TASK REQUIREMENTS: Please reproduce the data below exactly, from the first line to the last.
══ INPUT ══
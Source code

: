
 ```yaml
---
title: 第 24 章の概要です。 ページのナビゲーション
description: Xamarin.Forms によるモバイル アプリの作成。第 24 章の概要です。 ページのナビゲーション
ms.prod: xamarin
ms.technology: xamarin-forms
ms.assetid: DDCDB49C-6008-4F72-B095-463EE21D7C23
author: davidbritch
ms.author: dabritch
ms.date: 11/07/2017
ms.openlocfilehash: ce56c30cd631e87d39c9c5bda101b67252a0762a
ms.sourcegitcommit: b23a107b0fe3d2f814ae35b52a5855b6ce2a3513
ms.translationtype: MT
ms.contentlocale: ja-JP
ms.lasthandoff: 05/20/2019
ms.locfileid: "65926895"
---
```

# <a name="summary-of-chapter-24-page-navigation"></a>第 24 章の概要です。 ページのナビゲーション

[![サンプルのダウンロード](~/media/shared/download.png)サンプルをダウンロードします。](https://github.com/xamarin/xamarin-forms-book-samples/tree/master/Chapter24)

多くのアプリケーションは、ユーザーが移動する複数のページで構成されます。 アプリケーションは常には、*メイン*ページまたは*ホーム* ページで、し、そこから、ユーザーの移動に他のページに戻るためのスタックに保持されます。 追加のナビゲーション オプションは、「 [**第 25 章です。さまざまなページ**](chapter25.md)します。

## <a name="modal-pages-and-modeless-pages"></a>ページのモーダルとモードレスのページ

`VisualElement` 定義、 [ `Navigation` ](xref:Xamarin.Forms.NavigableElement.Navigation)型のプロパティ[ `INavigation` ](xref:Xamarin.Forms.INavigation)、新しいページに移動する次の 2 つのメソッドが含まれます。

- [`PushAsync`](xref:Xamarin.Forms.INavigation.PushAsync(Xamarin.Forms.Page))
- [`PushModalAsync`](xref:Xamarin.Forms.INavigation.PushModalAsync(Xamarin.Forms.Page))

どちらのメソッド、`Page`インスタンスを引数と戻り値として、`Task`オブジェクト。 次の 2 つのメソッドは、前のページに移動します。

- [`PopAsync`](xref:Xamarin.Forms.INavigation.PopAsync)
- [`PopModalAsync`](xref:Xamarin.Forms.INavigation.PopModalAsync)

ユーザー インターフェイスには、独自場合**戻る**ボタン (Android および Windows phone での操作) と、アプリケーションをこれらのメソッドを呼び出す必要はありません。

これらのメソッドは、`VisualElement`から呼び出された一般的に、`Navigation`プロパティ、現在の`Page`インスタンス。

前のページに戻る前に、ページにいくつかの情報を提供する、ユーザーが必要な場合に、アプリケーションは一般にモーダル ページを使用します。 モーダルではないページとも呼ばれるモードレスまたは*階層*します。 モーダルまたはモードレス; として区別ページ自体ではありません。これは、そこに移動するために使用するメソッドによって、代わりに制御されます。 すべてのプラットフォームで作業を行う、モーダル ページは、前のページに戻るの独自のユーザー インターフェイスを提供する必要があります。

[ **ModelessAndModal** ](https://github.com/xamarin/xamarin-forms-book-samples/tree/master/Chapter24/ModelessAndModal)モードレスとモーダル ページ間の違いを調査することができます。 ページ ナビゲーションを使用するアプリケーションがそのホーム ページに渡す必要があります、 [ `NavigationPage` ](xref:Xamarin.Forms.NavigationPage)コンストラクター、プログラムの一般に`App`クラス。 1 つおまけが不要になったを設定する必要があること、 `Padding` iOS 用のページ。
═══
YOUR RESPONSE:
Source code

:
 ```yaml
---
title: 第 24 章の概要です。 ページのナビゲーション
description: Xamarin.Forms によるモバイル アプリの作成。第 24 章の概要です。 ページのナビゲーション
ms.prod: xamarin
ms.technology: xamarin-forms
ms.assetid: DDCDB49C-6008-4F72-B095-463EE21D7C23
author: davidbritch
ms.author: dabritch
ms.date: 11/07/2017
ms.openlocfilehash: ce56c30cd631e87d39c9c5bda101b67252a0762a
ms.sourcegitcommit: b23a107b0fe3d2f814ae35b52a5855b6ce2a3513
ms.translationtype: MT
ms.contentlocale: ja-JP
ms.lasthandoff: 05/20/2019
ms.locfileid: "65926895"
---
```

# <a name="summary-of-chapter-24-page-navigation"></a>第 24 章の概要です。 ページのナビゲーション

[![サンプルのダウンロード](~/media/shared/download.png)サンプルをダウンロードします。](https://github.com/xamarin/xamarin-forms-book-samples/tree/master/Chapter24)

多くのアプリケーションは、ユーザーが移動する複数のページで構成されます。 アプリケーションは常には、*メイン*ページまたは*ホーム* ページで、し、そこから、ユーザーの移動に他のページに戻るためのスタックに保持されます。 追加のナビゲーション オプションは、「 [**第 25 章です。さまざまなページ**](chapter25.md)します。

## <a name="modal-pages-and-modeless-pages"></a>ページのモーダルとモードレスのページ

`VisualElement` 定義、 [ `Navigation` ](xref:Xamarin.Forms.NavigableElement.Navigation)型のプロパティ[ `INavigation` ](xref:Xamarin.Forms.INavigation)、新しいページに移動する次の 2 つのメソッドが含まれます。

- [`PushAsync`](xref:Xamarin.Forms.INavigation.PushAsync(Xamarin.Forms.Page))
- [`PushModalAsync`](xref:Xamarin.Forms.INavigation.PushModalAsync(Xamarin.Forms.Page))

どちらのメソッド、`Page`インスタンスを引数と戻り値として、`Task`オブジェクト。 次の 2 つのメソッドは、前のページに移動します。

- [`PopAsync`](xref:Xamarin.Forms.INavigation.PopAsync)
- [`PopModalAsync`](xref:Xamarin.Forms.INavigation.PopModalAsync)

ユーザー インターフェイスには、独自場合**戻る**ボタン (Android および Windows phone での操作) と、アプリケーションをこれらのメソッドを呼び出す必要はありません。

これらのメソッドは、`VisualElement`から呼び出された一般的に、`Navigation`プロパティ、現在の`Page`インスタンス。

前のページに戻る前に、ページにいくつかの情報を提供する、ユーザーが必要な場合に、アプリケーションは一般にモーダル ページを使用します。 モーダルではないページとも呼ばれるモードレスまたは*階層*します。 モーダルまたはモードレス; として区別ページ自体ではありません。これは、そこに移動するために使用するメソッドによって、代わりに制御されます。 すべてのプラットフォームで作業を行う、モーダル ページは、前のページに戻るの独自のユーザー インターフェイスを提供する必要があります。

[ **ModelessAndModal** ](https://github.com/xamarin/xamarin-forms-book-samples/tree/master/Chapter24/ModelessAndModal)モードレスとモーダル ページ間の違いを調査することができます。 ページ ナビゲーションを使用するアプリケーションがそのホーム ページに渡す必要があります、 [ `NavigationPage` ](xref:Xamarin.Forms.NavigationPage)コンストラクター、プログラムの一般に`App`クラス。 1 つおまけが不要になったを設定する必要があること、 `Padding` iOS 用のページ。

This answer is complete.